I remained a fan of Alanis in the subsequent years, still fondly playing her first and second albums regularly, well into my thirties. A quarter of a century later, however, I unexpectedly found myself coming full circle to the minority of outliers whom I recalled initially rebuked the phenomenon of her music, perplexingly.

Something had shifted my sensibilities. Now the instrumentation, style, and concept of her music simply struck me as… inauthentic. They seemed preconceived, affected, and a little silly. It wasn’t that there wasn’t true talent involved; it’s that the music was less about art than it was about entertainment. On that level, yes: the music was certainly catchy—enough for me to listen repeatedly for decades. I would never tire of her music in some sense, but I began to realize: maybe she wasn’t such an authentic artist, but again: just an entertainer with a phenomenal gimmick.

These were the accusations from her critics, twenty-five years ago upon the release of “Jagged Little Pill”. They had baffled me then, in their reservations against a surely indelible and spectacular artist—but now I understood where they were coming from.

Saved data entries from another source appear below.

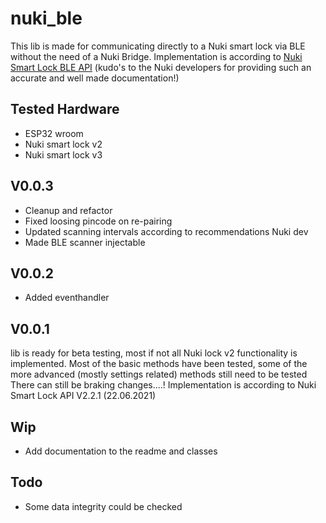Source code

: # nuki_ble
This lib is made for communicating directly to a Nuki smart lock via BLE without the need of a Nuki Bridge.
Implementation is according to [Nuki Smart Lock BLE API](https://developer.nuki.io/page/nuki-smart-lock-api-2/2/) 
(kudo's to the Nuki developers for providing such an accurate and well made documentation!)

## Tested Hardware
- ESP32 wroom
- Nuki smart lock v2
- Nuki smart lock v3

## V0.0.3
- Cleanup and refactor
- Fixed loosing pincode on re-pairing
- Updated scanning intervals according to recommendations Nuki dev
- Made BLE scanner injectable

## V0.0.2
- Added eventhandler

## V0.0.1
lib is ready for beta testing, most if not all Nuki lock v2 functionality is implemented.
Most of the basic methods have been tested, some of the more advanced (mostly settings related) methods still need to be tested
There can still be braking changes....!
Implementation is according to Nuki Smart Lock API V2.2.1 (22.06.2021)

## Wip
- Add documentation to the readme and classes

## Todo
- Some data integrity could be checked
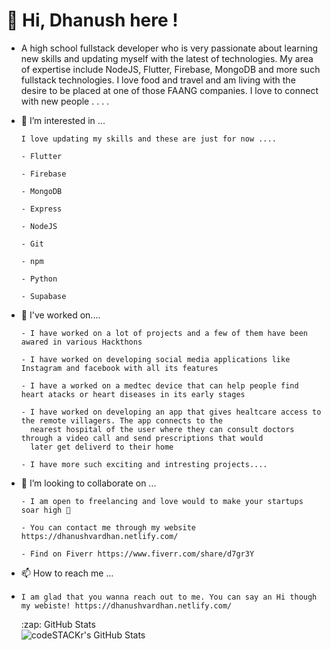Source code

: # 👋 **Hi, Dhanush here !**
- A high school fullstack developer who is very passionate about learning new skills and updating myself with the latest of technologies. My area of expertise include NodeJS, Flutter, Firebase, MongoDB and more such fullstack technologies. I love food and travel and am living with the desire to be placed at one of those FAANG companies. I love to connect with new people . . . . 
- 👀 I’m interested in ...

      I love updating my skills and these are just for now ....
      
      - Flutter 
      
      - Firebase
      
      - MongoDB
      
      - Express 
      
      - NodeJS
      
      - Git
      
      - npm 
      
      - Python
      
      - Supabase
  
- 🌱 I've worked on....
      
      - I have worked on a lot of projects and a few of them have been awared in various Hackthons

      - I have worked on developing social media applications like Instagram and facebook with all its features
      
      - I have a worked on a medtec device that can help people find heart atacks or heart diseases in its early stages
      
      - I have worked on developing an app that gives healtcare access to the remote villagers. The app connects to the 
        nearest hospital of the user where they can consult doctors through a video call and send prescriptions that would
        later get deliverd to their home 
      
      - I have more such exciting and intresting projects....

    
- 💞️ I’m looking to collaborate on ...

      - I am open to freelancing and love would to make your startups soar high 🚀
      
      - You can contact me through my website https://dhanushvardhan.netlify.com/ 
      
      - Find on Fiverr https://www.fiverr.com/share/d7gr3Y
     
- 📫 How to reach me ...
-     I am glad that you wanna reach out to me. You can say an Hi though my webiste! https://dhanushvardhan.netlify.com/

  <summary>:zap: GitHub Stats</summary>

  <img align="left" alt="codeSTACKr's GitHub Stats" src="https://github-readme-stats.vercel.app/api?username=dhanush17-tech&show_icons=true&hide_border=false&title_color=ff652f&icon_color=FFE400&bg_color=09131B&text_color=ffffff&border_color=0c1a25" />


<!---
dhanush17-tech/dhanush17-tech is a ✨ special ✨ repository because its `README.md` (this file) appears on your GitHub profile.
You can click the Preview link to take a look at your changes.
--->
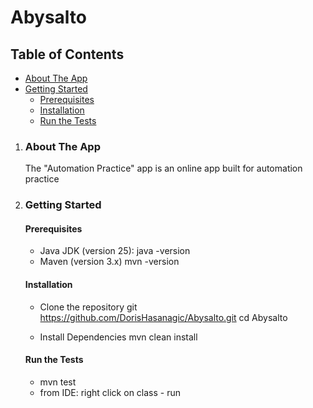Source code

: # Abysalto
## Table of Contents
- [About The App](#about-the-app)
- [Getting Started](#getting-started)
    - [Prerequisites](#prerequisites)
    - [Installation](#installation)
    - [Run the Tests](#run-the-tests)

1. ### About The App
   The "Automation Practice" app is an online app built for automation practice

2. ### Getting Started
   #### Prerequisites
   - Java JDK (version 25):
        java -version
   - Maven (version 3.x)
        mvn -version 

   #### Installation
   - Clone the repository
   git https://github.com/DorisHasanagic/Abysalto.git
   cd Abysalto 

   - Install Dependencies
   mvn clean install 

   #### Run the Tests
   - mvn test
   - from IDE: right click on class - run

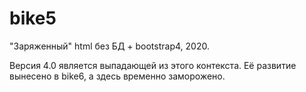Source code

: # bike5

"Заряженный" html без БД + bootstrap4, 2020.

Версия 4.0 является выпадающей из этого контекста. Её развитие вынесено в bike6, а здесь временно заморожено.
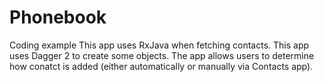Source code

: # Phonebook
Coding example
This app uses RxJava when fetching contacts.
This app uses Dagger 2 to create some objects.
The app allows users to determine how conatct is added (either automatically or manually via Contacts app).
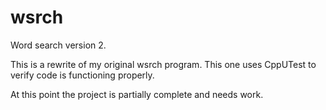 # wsrch
Word search version 2.

This is a rewrite of my original wsrch program. This one uses CppUTest to verify code is functioning properly.


At this point the project is partially complete and needs work.
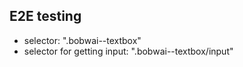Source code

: 
## E2E testing

- selector: ".bobwai--textbox"
- selector for getting input: ".bobwai--textbox/input"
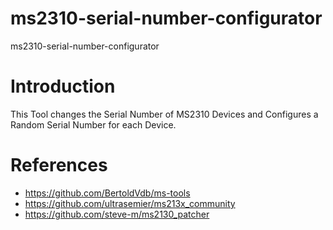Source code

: # ms2310-serial-number-configurator
ms2310-serial-number-configurator

# Introduction
This Tool changes the Serial Number of MS2310 Devices and Configures a Random Serial Number for each Device.

# 

# References
- https://github.com/BertoldVdb/ms-tools
- https://github.com/ultrasemier/ms213x_community
- https://github.com/steve-m/ms2130_patcher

I remember hearing people flatly say her music was “whiny” and an outlet for complaining—rather than profound and cathartic, as millions of fans attested. Her most famous critics declared her hackneyed and contrived; I could hear it in the instrumentation now—often, it sounded more like an imitation of rock music than actual  rock music, if that makes sense. It was too slick and mannered for its own good. A sophisticated ear is a tall order for a fourteen year old; what was my excuse for the last twenty years? Maybe when I listened to her music between then and now, it was clouded by my own nostalgic attachment to it.

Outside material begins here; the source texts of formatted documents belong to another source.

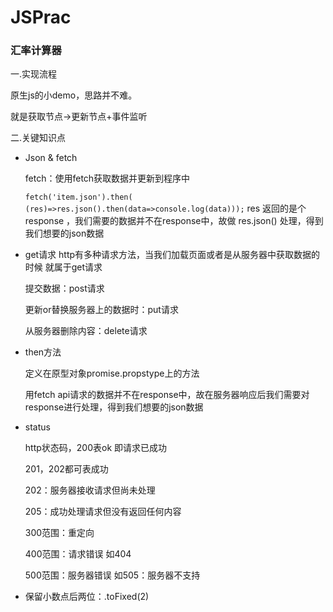 # JSPrac

### 汇率计算器

一.实现流程

原生js的小demo，思路并不难。

就是获取节点→更新节点+事件监听

二.关键知识点

- Json & fetch

    fetch：使用fetch获取数据并更新到程序中

    `fetch('item.json').then( (res)=>res.json().then(data=>console.log(data)));`
    res 返回的是个 response ，我们需要的数据并不在response中，故做 res.json() 处理，得到我们想要的json数据

- get请求
    http有多种请求方法，当我们加载页面或者是从服务器中获取数据的时候 就属于get请求

    提交数据：post请求

    更新or替换服务器上的数据时：put请求

    从服务器删除内容：delete请求
- then方法

    定义在原型对象promise.propstype上的方法

    用fetch api请求的数据并不在response中，故在服务器响应后我们需要对response进行处理，得到我们想要的json数据

- status

    http状态码，200表ok 即请求已成功

    201，202都可表成功

    202：服务器接收请求但尚未处理

    205：成功处理请求但没有返回任何内容

    300范围：重定向

    400范围：请求错误 如404

    500范围：服务器错误 如505：服务器不支持

- 保留小数点后两位：.toFixed(2)
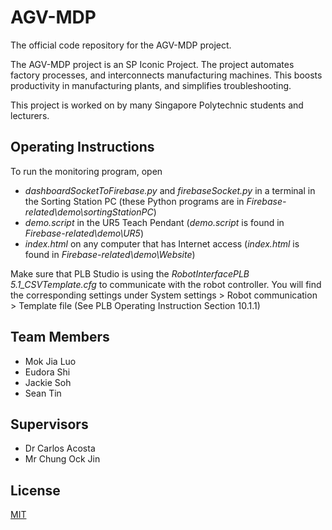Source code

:# AGV-MDP
The official code repository for the AGV-MDP project. 

The AGV-MDP project is an SP Iconic Project. The project automates factory processes, and interconnects manufacturing machines. This boosts productivity in manufacturing plants, and simplifies troubleshooting. 

This project is worked on by many Singapore Polytechnic students and lecturers.
## Operating Instructions
To run the monitoring program, open
* *dashboardSocketToFirebase.py* and *firebaseSocket.py* in a terminal in the Sorting Station PC (these Python programs are in *Firebase-related\demo\sortingStationPC*)
* *demo.script* in the UR5 Teach Pendant (*demo.script* is found in *Firebase-related\demo\UR5*)
* *index.html* on any computer that has Internet access (*index.html* is found in *Firebase-related\demo\Website*)

Make sure that PLB Studio is using the *RobotInterfacePLB 5.1_CSVTemplate.cfg* to communicate with the robot controller. You will find the corresponding settings under System settings > Robot communication > Template file (See PLB Operating Instruction Section 10.1.1)
## Team Members
* Mok Jia Luo
* Eudora Shi
* Jackie Soh
* Sean Tin
## Supervisors
* Dr Carlos Acosta
* Mr Chung Ock Jin
## License
[MIT](./LICENSE)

Morissette’s credibility was always suspect from the start: prior to “Jagged Little Pill”, she’d released two strictly dance-pop albums that were indicative of their time: the early 1990s. Her about-face with “Pill” as an alternative rock singer was suspiciously convenient, a few years later at the peak of the grunge phenomenon. That she collaborated with veteran music producer Glen Ballard—who was accomplished but best known for polished pop rather than rock music—only perpetuated doubts of Alanis’ “rock” status. Honestly, this theoretical calculation on her part wouldn’t have bugged me, except that she didn’t pull it off artistically after all.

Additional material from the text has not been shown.